The summer blockbuster is dying? Thank goodness

Hi, it's Tim. It’s not typically the Done Thing for us members of Team Experience to respond to each other, but Michael C’s Burning Question yesterday got me thinking especially hard, and coupled with Nathaniel’s mention of my own “why did this summer suck so hard?” jeremiad in his link round-up, it seemed impossible not to address what has suddenly become a hot topic: the death of the great American blockbuster, although with Iron Man 3 striding past $400 million, reports of the death of tentpole filmmaking are perhaps exaggerated.

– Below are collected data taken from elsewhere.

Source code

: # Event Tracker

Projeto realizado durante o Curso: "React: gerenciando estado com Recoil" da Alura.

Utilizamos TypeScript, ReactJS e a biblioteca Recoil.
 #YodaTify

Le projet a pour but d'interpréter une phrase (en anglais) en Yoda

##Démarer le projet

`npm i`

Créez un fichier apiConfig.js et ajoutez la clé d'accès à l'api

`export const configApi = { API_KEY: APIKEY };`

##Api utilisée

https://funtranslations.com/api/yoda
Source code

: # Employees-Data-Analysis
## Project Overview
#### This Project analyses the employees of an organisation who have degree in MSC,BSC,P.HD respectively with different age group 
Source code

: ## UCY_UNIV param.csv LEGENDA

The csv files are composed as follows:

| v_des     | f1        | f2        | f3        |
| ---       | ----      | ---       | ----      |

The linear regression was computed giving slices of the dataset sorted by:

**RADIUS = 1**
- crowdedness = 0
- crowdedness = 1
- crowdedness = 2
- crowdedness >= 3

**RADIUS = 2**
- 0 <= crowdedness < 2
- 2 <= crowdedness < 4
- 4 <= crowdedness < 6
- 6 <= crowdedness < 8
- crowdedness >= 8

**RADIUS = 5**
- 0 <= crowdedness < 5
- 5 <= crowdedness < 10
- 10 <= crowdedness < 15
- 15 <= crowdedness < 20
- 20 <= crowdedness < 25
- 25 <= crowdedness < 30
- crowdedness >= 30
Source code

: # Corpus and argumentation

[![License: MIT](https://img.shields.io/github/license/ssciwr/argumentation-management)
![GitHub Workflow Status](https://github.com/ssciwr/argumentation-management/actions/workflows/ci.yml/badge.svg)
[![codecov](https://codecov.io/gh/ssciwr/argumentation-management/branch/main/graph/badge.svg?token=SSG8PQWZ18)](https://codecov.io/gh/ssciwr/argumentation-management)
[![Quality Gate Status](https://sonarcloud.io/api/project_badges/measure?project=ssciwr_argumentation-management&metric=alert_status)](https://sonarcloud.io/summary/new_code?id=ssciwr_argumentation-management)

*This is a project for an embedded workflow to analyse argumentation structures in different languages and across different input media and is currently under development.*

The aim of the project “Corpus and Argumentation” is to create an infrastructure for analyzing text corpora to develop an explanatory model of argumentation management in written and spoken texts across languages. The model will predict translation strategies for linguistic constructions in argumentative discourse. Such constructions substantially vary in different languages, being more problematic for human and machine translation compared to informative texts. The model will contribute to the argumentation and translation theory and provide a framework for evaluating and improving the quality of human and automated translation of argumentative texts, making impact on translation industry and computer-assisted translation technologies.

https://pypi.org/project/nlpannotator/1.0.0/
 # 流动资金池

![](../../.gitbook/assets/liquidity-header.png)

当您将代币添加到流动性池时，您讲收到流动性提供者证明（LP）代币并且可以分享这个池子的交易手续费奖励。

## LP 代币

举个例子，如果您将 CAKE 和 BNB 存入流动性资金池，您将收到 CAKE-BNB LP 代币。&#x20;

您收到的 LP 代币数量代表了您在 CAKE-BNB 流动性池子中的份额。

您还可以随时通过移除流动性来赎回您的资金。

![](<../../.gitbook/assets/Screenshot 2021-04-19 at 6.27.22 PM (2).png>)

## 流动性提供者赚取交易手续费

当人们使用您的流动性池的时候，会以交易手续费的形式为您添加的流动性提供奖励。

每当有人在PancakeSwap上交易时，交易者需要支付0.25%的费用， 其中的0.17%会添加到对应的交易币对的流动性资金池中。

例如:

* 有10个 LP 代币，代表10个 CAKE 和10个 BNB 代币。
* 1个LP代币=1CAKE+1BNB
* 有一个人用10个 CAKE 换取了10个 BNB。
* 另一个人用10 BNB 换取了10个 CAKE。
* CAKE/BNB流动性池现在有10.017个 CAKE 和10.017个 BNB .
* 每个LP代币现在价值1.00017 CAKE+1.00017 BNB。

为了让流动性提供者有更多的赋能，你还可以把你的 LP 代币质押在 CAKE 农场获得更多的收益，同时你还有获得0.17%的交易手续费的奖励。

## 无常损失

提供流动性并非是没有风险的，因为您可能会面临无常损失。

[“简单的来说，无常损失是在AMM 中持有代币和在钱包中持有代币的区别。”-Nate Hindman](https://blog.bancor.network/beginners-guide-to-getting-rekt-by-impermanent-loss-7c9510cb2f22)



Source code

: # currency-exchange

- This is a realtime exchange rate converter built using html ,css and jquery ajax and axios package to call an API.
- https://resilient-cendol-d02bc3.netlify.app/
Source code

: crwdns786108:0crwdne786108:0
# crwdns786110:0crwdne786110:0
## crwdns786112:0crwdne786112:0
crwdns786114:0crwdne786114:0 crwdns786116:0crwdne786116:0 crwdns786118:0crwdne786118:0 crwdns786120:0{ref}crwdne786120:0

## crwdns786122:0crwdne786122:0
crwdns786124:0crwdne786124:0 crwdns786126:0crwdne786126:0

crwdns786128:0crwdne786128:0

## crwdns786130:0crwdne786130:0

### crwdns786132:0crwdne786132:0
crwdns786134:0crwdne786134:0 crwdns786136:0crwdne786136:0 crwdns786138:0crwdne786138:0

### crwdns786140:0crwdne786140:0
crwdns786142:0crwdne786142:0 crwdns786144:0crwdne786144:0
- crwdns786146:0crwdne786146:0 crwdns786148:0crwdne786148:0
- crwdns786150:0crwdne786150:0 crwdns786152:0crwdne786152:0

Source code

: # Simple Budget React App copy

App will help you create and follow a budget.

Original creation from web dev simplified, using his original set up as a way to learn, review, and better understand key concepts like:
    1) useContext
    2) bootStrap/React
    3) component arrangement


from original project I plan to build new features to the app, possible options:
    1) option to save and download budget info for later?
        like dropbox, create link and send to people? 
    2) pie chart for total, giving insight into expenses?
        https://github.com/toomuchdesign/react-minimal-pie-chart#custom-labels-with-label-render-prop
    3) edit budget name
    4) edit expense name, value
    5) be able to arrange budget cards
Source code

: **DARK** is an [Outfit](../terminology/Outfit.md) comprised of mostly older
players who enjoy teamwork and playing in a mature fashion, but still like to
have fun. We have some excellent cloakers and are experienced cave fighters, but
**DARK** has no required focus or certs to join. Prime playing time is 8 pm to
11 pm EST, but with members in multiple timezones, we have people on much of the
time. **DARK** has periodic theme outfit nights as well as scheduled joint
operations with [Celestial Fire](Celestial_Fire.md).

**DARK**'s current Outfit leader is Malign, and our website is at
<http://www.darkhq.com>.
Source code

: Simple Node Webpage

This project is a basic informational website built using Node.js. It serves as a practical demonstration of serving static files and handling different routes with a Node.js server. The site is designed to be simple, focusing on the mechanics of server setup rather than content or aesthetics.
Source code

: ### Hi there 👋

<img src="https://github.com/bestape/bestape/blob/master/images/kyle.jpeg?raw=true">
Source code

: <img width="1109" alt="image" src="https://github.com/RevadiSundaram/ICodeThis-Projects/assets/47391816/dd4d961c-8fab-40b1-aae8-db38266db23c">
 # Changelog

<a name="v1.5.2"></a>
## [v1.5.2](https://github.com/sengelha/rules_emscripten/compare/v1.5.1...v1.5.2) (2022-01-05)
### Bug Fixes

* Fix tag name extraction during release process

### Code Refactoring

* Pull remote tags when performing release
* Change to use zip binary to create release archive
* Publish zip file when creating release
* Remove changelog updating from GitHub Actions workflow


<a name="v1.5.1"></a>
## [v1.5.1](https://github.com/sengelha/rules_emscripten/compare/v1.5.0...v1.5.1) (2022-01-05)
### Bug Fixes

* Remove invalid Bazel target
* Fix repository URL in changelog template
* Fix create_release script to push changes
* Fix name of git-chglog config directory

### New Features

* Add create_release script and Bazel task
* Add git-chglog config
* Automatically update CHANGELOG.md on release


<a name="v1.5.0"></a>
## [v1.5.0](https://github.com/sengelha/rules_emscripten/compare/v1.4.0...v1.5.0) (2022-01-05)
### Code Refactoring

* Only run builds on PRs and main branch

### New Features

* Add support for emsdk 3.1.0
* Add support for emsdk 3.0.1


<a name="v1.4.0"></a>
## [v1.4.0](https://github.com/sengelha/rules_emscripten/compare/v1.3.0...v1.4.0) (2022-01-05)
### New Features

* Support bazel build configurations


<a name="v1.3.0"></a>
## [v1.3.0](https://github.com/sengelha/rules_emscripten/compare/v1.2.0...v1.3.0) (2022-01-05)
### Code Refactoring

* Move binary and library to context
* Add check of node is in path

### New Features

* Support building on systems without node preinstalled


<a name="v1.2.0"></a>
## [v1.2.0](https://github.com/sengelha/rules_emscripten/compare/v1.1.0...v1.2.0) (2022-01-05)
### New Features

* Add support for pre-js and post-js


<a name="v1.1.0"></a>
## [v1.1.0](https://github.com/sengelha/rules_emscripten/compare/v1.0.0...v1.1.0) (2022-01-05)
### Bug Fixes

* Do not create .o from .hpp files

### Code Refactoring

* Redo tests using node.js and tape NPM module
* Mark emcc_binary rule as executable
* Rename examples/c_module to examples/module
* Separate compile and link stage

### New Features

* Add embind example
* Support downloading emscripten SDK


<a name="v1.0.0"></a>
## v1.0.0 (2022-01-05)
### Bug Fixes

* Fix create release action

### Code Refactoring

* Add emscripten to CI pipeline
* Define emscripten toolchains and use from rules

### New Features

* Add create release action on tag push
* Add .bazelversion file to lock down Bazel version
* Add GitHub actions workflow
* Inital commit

That said, there’s clearly a problem, and as somebody who still hasn’t grown out of the desire to see robots punching explosions into bigger explosions, or what have you, I count myself among the aggrieved that big-budget Hollywood movies have been steadily turning into such paint-by-numbers, flavorless affairs, too finely-tuned for international consumption to have any real personality. But that’s not what I want to talk about  there’s been enough talk about that. I want to talk about the happy flip side of things, which is that for all that the impressive flops and under-performers, it’s hardly been a dolorous wasteland at the multiplex. In fact, I take the story of this summer to be a hopeful one: the future seems to be taking shape right in front of us, and it’s exactly the opposite of the panicked “Cinema is dying!” rants delivered by such men as the Stevens, Soderbergh & Spielberg, recently.

If I were to pick the single most impressive box-office story of the summer, it wouldn’t be Iron Man 3 hitting a figure that is, however large, not that big a deal for a movie with its kind of budget, especially one serving as de facto sequel to a film that destroyed very nearly every record that exists. I’d go with either The Great Gatsby or The Conjuring. [MORE...]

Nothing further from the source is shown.